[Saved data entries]
════
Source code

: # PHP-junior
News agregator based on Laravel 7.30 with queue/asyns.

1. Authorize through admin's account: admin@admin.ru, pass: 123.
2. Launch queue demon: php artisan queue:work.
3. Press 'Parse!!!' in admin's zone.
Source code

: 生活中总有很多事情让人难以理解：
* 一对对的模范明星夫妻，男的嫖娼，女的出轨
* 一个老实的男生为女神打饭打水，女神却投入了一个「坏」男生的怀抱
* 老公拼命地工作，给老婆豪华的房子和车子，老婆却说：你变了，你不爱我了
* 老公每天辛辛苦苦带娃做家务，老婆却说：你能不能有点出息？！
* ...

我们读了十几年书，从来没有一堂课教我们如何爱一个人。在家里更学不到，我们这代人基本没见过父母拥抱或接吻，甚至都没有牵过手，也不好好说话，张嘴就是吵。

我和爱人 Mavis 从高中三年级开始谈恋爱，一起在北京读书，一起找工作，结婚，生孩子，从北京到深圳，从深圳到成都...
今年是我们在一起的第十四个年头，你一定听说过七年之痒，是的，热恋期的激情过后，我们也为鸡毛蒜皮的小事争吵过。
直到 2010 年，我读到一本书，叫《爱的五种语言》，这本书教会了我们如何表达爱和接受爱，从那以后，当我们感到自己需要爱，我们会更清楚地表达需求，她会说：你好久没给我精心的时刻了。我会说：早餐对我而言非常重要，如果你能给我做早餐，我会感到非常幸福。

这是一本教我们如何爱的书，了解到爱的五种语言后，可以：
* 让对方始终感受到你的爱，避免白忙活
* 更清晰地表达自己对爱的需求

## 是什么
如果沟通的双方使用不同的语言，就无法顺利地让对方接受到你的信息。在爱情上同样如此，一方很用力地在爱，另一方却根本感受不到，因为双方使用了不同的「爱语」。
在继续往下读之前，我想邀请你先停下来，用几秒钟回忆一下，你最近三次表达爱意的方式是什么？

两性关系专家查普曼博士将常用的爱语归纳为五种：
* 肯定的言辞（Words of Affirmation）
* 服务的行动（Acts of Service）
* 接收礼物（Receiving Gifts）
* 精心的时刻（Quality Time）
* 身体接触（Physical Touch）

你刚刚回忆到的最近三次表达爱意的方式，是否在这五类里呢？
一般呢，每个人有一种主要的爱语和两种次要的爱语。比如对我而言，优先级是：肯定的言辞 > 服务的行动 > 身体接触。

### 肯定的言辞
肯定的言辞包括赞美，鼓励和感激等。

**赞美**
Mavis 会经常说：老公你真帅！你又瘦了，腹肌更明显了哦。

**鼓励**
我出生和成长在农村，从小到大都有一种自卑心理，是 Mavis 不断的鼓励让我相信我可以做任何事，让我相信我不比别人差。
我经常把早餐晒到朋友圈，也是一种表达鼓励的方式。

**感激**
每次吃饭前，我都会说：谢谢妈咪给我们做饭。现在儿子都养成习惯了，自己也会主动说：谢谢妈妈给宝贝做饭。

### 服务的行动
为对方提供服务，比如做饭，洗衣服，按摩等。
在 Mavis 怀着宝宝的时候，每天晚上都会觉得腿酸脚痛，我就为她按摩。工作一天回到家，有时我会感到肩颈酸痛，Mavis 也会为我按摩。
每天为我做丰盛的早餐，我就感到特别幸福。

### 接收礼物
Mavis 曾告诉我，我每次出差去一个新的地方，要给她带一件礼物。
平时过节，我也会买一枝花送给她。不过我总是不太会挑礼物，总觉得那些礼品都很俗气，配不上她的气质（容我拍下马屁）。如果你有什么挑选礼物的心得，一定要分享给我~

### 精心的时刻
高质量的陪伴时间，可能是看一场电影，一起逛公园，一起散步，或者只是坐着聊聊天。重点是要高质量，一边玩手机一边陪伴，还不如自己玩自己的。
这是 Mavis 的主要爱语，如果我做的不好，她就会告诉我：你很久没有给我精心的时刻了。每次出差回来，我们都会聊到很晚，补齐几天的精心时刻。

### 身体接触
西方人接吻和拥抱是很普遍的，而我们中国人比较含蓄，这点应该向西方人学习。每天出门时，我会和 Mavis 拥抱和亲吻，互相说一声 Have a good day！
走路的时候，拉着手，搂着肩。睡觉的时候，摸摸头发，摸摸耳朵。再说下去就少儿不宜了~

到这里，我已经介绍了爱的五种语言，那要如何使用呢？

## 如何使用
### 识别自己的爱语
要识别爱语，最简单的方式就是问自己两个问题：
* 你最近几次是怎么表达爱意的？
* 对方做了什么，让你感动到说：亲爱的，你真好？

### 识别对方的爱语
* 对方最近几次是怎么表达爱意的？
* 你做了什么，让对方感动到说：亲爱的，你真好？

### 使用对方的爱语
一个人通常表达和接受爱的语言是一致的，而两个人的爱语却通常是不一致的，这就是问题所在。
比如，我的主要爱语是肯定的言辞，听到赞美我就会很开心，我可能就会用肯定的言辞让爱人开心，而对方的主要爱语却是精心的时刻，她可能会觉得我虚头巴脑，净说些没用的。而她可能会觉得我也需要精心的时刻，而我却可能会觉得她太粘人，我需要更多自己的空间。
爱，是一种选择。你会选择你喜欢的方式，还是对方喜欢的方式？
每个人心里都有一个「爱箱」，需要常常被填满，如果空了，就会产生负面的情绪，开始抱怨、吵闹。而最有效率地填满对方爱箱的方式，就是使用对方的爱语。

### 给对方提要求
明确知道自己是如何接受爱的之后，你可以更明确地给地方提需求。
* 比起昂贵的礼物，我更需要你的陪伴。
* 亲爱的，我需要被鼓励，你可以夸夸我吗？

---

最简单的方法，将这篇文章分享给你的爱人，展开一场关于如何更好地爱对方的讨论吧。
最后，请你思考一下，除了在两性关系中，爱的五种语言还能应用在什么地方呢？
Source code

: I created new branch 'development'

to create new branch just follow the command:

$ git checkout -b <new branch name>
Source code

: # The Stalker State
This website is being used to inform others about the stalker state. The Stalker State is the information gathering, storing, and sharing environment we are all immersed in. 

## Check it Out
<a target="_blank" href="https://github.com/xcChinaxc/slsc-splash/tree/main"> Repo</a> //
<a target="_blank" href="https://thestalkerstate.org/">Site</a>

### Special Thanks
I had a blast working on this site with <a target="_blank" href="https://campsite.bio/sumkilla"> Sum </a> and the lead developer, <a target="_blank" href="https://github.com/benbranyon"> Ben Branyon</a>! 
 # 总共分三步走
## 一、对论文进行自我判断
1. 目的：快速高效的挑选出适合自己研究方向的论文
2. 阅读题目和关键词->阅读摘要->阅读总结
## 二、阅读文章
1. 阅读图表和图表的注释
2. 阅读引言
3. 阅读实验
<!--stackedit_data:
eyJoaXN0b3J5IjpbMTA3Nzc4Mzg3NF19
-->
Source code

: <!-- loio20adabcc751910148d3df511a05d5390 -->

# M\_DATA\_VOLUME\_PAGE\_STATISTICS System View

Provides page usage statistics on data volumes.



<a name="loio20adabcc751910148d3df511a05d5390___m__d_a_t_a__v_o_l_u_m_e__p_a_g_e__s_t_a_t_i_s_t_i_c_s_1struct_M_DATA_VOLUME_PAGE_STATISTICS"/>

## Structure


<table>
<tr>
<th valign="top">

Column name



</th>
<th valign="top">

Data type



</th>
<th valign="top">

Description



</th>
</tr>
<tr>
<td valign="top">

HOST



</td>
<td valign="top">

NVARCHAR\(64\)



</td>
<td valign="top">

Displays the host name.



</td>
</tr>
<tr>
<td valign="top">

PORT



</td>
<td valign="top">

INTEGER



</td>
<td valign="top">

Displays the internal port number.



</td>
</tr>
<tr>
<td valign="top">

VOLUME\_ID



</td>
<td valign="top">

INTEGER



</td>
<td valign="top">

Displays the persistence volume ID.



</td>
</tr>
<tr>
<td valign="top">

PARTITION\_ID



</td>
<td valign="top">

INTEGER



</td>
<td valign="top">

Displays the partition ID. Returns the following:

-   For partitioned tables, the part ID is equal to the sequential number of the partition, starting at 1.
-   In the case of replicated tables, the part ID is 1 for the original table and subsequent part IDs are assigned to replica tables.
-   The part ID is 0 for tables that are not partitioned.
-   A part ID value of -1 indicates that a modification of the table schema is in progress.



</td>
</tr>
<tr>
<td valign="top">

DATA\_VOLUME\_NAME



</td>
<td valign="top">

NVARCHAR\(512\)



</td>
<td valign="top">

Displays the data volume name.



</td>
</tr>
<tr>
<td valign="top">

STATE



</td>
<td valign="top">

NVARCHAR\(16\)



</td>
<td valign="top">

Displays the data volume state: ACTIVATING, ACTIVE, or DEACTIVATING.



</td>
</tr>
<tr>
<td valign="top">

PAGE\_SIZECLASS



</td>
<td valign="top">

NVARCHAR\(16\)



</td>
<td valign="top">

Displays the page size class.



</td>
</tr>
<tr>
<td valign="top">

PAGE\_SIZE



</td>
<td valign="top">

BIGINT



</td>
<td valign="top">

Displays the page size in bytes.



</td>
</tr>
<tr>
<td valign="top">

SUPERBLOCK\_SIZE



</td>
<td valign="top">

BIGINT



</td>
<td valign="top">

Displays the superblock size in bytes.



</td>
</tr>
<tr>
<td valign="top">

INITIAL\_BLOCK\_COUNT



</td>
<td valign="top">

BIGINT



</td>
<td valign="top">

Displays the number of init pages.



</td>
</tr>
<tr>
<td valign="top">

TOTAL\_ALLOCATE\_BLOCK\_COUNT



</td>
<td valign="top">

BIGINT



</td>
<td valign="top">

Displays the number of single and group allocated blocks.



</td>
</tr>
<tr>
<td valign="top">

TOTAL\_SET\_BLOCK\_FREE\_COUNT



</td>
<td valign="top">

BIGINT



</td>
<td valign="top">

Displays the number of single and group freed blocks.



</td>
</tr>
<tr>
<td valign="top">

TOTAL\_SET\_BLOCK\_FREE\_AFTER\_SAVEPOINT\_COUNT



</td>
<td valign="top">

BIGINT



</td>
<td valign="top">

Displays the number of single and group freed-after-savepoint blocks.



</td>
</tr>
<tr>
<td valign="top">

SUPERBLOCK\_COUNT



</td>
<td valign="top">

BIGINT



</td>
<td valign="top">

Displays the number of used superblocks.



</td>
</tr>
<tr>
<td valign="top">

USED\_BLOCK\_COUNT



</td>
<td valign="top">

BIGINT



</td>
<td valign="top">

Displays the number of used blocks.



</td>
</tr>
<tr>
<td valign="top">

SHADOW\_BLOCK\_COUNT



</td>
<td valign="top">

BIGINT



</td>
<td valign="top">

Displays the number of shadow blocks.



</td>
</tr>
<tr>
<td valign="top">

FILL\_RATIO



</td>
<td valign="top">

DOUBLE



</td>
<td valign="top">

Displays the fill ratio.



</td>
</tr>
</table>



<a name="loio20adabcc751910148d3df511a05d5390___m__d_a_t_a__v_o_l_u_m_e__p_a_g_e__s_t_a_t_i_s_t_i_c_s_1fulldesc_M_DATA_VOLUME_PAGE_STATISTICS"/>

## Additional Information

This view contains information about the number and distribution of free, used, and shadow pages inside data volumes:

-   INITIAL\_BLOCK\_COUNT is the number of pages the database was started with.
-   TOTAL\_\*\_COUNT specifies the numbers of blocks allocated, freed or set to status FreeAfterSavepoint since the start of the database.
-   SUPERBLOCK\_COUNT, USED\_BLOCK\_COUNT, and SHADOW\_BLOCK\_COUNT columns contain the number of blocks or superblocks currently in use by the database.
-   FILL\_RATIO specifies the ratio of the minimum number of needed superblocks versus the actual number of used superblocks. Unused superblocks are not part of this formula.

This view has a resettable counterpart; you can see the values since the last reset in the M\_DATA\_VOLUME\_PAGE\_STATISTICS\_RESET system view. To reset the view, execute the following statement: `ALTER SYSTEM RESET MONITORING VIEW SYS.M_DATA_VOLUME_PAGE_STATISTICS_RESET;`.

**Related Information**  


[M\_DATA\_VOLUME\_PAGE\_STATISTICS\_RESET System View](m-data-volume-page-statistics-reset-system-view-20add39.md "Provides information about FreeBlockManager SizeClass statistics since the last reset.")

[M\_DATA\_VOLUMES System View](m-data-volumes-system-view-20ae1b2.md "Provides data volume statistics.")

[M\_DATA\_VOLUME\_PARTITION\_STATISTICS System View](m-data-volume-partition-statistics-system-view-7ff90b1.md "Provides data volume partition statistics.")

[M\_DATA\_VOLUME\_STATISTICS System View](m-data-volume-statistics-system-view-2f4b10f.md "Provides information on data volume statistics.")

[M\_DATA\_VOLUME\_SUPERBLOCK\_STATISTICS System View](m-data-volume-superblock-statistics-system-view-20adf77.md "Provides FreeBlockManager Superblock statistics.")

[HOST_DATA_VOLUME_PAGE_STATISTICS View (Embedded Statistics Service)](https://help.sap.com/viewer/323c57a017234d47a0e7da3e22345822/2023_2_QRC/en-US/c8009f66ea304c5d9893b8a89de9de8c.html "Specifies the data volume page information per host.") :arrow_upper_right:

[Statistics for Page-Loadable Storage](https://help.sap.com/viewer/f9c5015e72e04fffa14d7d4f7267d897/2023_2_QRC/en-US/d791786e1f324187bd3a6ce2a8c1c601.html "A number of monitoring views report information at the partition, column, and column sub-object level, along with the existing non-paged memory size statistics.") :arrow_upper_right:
════
PROBLEM: Track down every line in the entries that includes the string "bytes", and copy it.

REPLY TO THE EXERCISE:
Displays the page size in bytes.
Displays the superblock size in bytes.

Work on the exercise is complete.